Understanding the fit report header and finding warmups

This question is not about a specific model, therefore I’m not posting the model here. I’m confused about some of the details of the reports and results from Stan fits in general.

This is a report header from a recent Stan fit, which was set up to run 4 chains, iterations=50000, warmup=5000:
‘’’ Stan report
4 chains: each with iter=(50000,50000,50000,50000); warmup=(0,0,0,0); thin=(1,1,1,1); 200000 iterations saved.
Warmup took (1192, 1168, 1138, 1155) seconds, 1.3 hours total
Sampling took (10861, 8264, 10847, 6912) seconds, 10 hours total
‘’’
I have a few questions:

  1. The report says 200k iterations were saved, but I see only 50k iterations in the results. Are the results from different chains averaged, or something else going on?
  2. Why does the report say warmup=0? I passed on 5k warmups when I started the fit and Stan didn’t complain (i.e. proceeded to run and completed the fit). And Stan clearly spent about 10% of its time on the warmup, which suggests it carried out 5k warmups for 50k iterations as I asked.
  3. Are warmup iterations saved anywhere? Is it possible to see how the spin-up (this may not be the right phrasing, sorry) distributions look? This is important because I do not see a clear path to determining the proper number of warmups for a given model unless one can compare the warmup results to the “real” iterations.

Thank you

Hi, what interface do you use? And how do you call the sampling?

Hi,

I’m using CmdStan via Matlab.
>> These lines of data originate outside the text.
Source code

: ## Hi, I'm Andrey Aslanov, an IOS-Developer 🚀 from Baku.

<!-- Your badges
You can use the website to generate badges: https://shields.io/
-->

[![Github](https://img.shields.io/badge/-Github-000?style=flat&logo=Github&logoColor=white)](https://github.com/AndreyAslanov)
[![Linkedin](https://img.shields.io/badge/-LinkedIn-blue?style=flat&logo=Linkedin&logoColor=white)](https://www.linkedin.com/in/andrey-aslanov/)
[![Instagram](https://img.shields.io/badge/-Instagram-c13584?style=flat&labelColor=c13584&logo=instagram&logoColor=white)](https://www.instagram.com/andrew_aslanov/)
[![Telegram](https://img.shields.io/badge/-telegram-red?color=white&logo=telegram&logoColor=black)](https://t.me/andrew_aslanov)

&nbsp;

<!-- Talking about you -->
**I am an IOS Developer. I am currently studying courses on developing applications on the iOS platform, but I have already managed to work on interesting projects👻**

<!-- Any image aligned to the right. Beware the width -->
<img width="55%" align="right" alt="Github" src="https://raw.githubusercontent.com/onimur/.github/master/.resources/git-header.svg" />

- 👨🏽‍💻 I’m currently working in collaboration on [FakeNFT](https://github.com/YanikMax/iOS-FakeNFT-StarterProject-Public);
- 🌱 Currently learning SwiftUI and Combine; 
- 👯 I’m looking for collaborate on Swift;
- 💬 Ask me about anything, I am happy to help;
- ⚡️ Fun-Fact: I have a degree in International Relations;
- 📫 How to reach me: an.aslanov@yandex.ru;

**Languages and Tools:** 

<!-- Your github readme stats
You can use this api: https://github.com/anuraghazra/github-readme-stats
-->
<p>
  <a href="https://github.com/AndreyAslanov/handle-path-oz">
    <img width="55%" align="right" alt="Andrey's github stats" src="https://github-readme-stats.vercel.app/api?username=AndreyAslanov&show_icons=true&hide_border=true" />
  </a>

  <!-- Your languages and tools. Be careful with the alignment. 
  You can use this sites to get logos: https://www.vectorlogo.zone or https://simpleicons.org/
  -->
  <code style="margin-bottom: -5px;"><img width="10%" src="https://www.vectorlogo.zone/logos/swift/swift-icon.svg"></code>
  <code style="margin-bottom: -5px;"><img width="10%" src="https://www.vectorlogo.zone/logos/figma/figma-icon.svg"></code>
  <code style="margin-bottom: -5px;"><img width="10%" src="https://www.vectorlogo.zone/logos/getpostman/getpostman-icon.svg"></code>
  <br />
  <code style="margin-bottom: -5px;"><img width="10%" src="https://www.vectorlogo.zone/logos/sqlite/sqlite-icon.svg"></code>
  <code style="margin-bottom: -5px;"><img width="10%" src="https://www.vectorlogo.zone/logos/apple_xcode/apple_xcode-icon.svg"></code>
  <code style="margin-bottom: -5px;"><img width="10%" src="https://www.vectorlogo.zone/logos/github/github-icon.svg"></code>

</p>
Just upgraded to CmdStan 2.20 from 2.17, but this had no impact on the report headers.

And this is the code that initiates Stan from Matlab:
dates = 1907:2015;
niter = 50000; % no. of MC simulations
nwarmup = 5000; % no. of warmups for STAN
Matm = size(dates,2); % # of elements in AHist
data = struct(‘Matm’,Matm,‘N13’,nfdat13,‘M13’,nYears13,‘fDat13’,…
SUM13.cGood,‘fDaterr13’,SUM13.eGood,‘fAgeD13’,fAgeD13,‘N06noaa’,…
nfdat06noaa,‘M06noaa’,nYears06noaa,‘fDat06noaa’,SUM06.cGoodnoaa,…
‘fDaterr06noaa’,SUM06.eGoodnoaa,‘fAgeD06noaa’,fAgeD06noaa,‘N06uci’,…
nfdat06uci,‘M06uci’,nYears06uci,‘fDat06uci’,SUM06.cGooduci,…
‘fDaterr06uci’,SUM06.eGooduci,‘fAgeD06uci’,fAgeD06uci,‘N15’,nfdatR15,…
‘M15’,nYearsR15,‘fDat15’,REN15.cGood,‘fDaterr15’,REN15.eGood,‘fAgeD15’,fAgeDR15);
mod = StanModel(‘file’,‘FirnOptimize_COS_SumRen_noAR1_AgeDerr.stan’); %pre-compile
mod.compile();
params = struct(‘data’,data,‘chains’,4,‘warmup’,nwarmup,‘iter’,niter);
fit = mod.sampling(params); %fit model
fit.block();
print(fit);

@avehtari do you know about the Matlab interface?
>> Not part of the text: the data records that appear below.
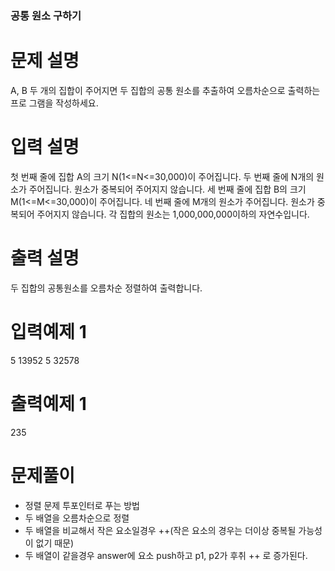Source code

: ### 공통 원소 구하기

# 문제 설명

A, B 두 개의 집합이 주어지면 두 집합의 공통 원소를 추출하여 오름차순으로 출력하는 프로 그램을 작성하세요.

# 입력 설명

첫 번째 줄에 집합 A의 크기 N(1<=N<=30,000)이 주어집니다.
두 번째 줄에 N개의 원소가 주어집니다. 원소가 중복되어 주어지지 않습니다. 세 번째 줄에 집합 B의 크기 M(1<=M<=30,000)이 주어집니다.
네 번째 줄에 M개의 원소가 주어집니다. 원소가 중복되어 주어지지 않습니다. 각 집합의 원소는 1,000,000,000이하의 자연수입니다.

# 출력 설명

두 집합의 공통원소를 오름차순 정렬하여 출력합니다.

# 입력예제 1

5
13952
5
32578

# 출력예제 1

235

# 문제풀이

- 정렬 문제 투포인터로 푸는 방법
- 두 배열을 오름차순으로 정렬
- 두 배열을 비교해서 작은 요소일경우 ++(작은 요소의 경우는 더이상 중복될 가능성이 없기 때문)
- 두 배열이 같을경우 answer에 요소 push하고 p1, p2가 후취 ++ 로 증가된다.
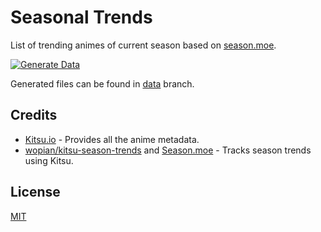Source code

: # Seasonal Trends

List of trending animes of current season based on [season.moe](https://season.moe/).

[![Generate Data](https://github.com/yukino-org/seasonal-trends/actions/workflows/generate.yml/badge.svg)](https://github.com/yukino-org/seasonal-trends/actions/workflows/generate.yml)

Generated files can be found in [data](https://github.com/yukino-org/seasonal-trends/tree/data) branch.

## Credits

-   [Kitsu.io](https://kitsu.io) - Provides all the anime metadata.
-   [wopian/kitsu-season-trends](https://github.com/wopian/kitsu-season-trends/) and [Season.moe](https://season.moe/) - Tracks season trends using Kitsu.

## License

[MIT](./LICENSE)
I inferring from your response that I should see 200k iterations in my results when I start 4 chains with iterations=50k. Am I correct? And if I use R (or another interface), this would be the case?

Where are the warmups saved, assuming the interface is not a problem?

I’ve stopped using Matlab some years ago, but IIRC Matlab interface doesn’t return warmup (I never needed it).

Yes. 50k per chain is probably 50 times more than what you need. Other samplers than Stan’s dynamic HMC may need 50k iterations, but Stan’s dynamic HMC is much more efficient, and I recommend to start with 1k iterations per chain.

Not saved when using Matlab interface.

Unfortunately MatlabStan is no longer actively developed, so it is well possible there is a bug there or something broke during upgrades to later versions of core Stan :-(

Thanks. I’m gonna have to look into switching to something else in the near future. Is R the most commonly used and recommended interface?

I need clarification on one more point if you can please. I seem to be getting results from only one chain regardless of how many chains I initiate, would you agree? Is there a disadvantage or a downside to starting only one chain then, aside from having to spend more time to get the same number of iterations. In my case, this would make no difference of course since I cannot see those iterations anyway.

Either R or python are well supported, both in code and in this forum.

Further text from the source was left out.